Anne drew herself up to her full height. Even seated, she was still shorter than I was, but she did her best to make it look like she was looking down her nose at me.
“Those are baseless assertions, and I will not dignify them with a response. If you insist on making those claims, I’ll have to mention your complete disconnect from reality to the superintendent the next time that we speak. So you just think about that before you say anything else.”
“Anne, you’re putting my job on the line here.”
“Perhaps you should have thought of that before you chose such radical reading material.” Her smile was positively saccharine now. “Actions have consequences, Julian. Have a good afternoon.”
I did not have a good afternoon.
I had a terrible one. I walked home, my head furious and my heart fearful, my arms loaded down with my students’ latest science journals and short story drafts. It was a gorgeous late spring day, the sun sinking low and kissing everything a honeyed gold, but I could barely see the sidewalk two feet in front of me.
I dropped the piles of papers on my kitchen table when I got home, then kicked off my shoes and hung up my messenger bag before turning back to regard them. I usually loved reading my kids’ work. But when I thought of doing anything related to school right now, shame and anger filled my body, hot and heavy.

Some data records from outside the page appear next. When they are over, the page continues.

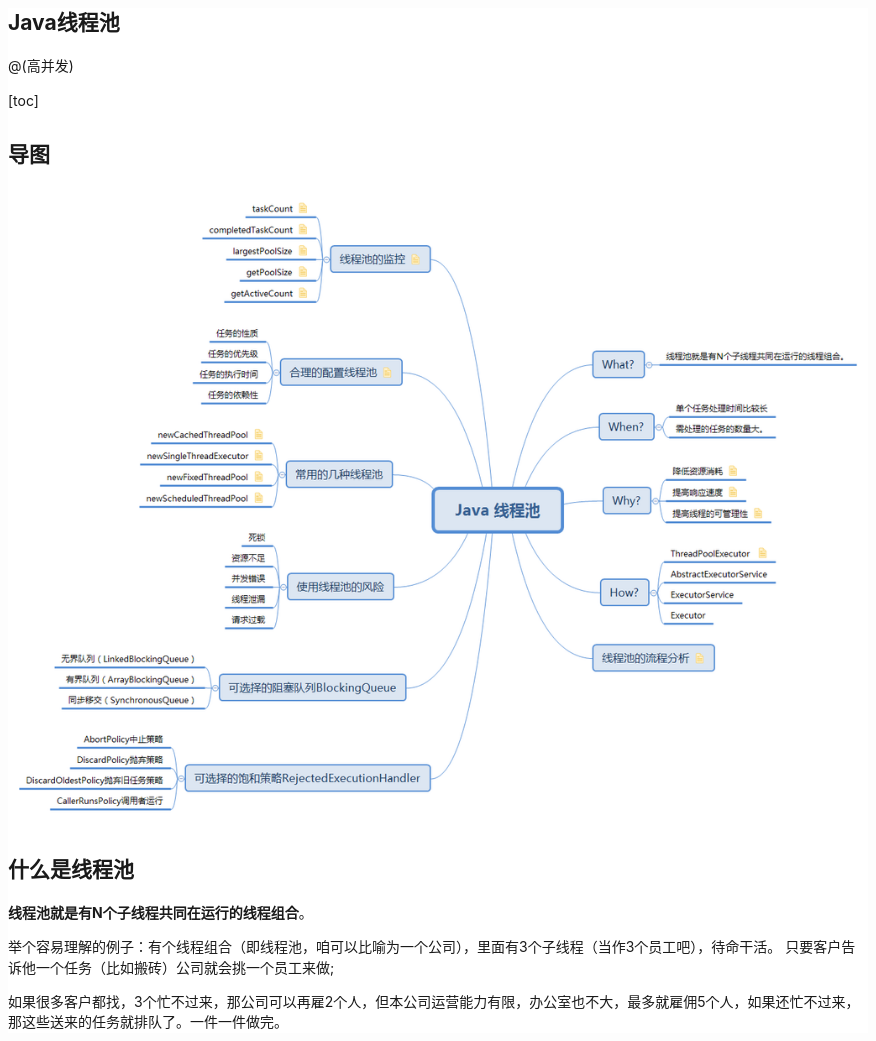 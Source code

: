 ## Java线程池

@(高并发)


[toc]

##  导图

![Alt text](./Java线程池.png)



##  什么是线程池

**线程池就是有N个子线程共同在运行的线程组合**。

举个容易理解的例子：有个线程组合（即线程池，咱可以比喻为一个公司），里面有3个子线程（当作3个员工吧），待命干活。 
只要客户告诉他一个任务（比如搬砖）公司就会挑一个员工来做;

如果很多客户都找，3个忙不过来，那公司可以再雇2个人，但本公司运营能力有限，办公室也不大，最多就雇佣5个人，如果还忙不过来，那这些送来的任务就排队了。一件一件做完。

I felt like an idiot. For reacting this badly, when I’d known for weeks that the results weren’t likely to be good. For not having a plan for how to handle it, when I’d had tons of time to come up with one. For hoping, even though I knew I shouldn’t, that maybe I’d be wrong about things this time. That maybe, just once, the universe would decide to be fair.
I had no idea what to do now. Did I fight the results? Who did I go to? Had Anne meant what she’d said about talking to the superintendent? Would I even have a chance to present my side of the story, or would everyone just go along with Anne’s version of things?
I needed this job. Teaching was all I was qualified to do, but if Anne fired me, there was no chance of me getting a teaching job somewhere else on Summersea. I felt sick at the thought of taking a job on the mainland and having to move off-island—a thought that landed even harder since Katie said she still wasn’t allowed to come over this week. I wouldn’t give up having her in my life.
I had to stop. I could feel myself teetering at the edge of an anxiety spiral, a whirlpool ready to suck me in. I wasn’t in any shape to come up with a plan right now. Everything was too raw. But if I gave into full on paranoia, I wasn’t going to be able to sleep tonight.
Not that I’d be able to get much sleep anyway.
So I made myself dinner. Forced myself to eat. Put away the dishes, swept the kitchen floor, changed Gretchen’s litter mechanically. I stared at a book for two hours without turning a page, a glass of wine sitting next to me, untouched. I tried turning on the TV, but that held my interest even less.
At some point, I looked up and saw that it was midnight.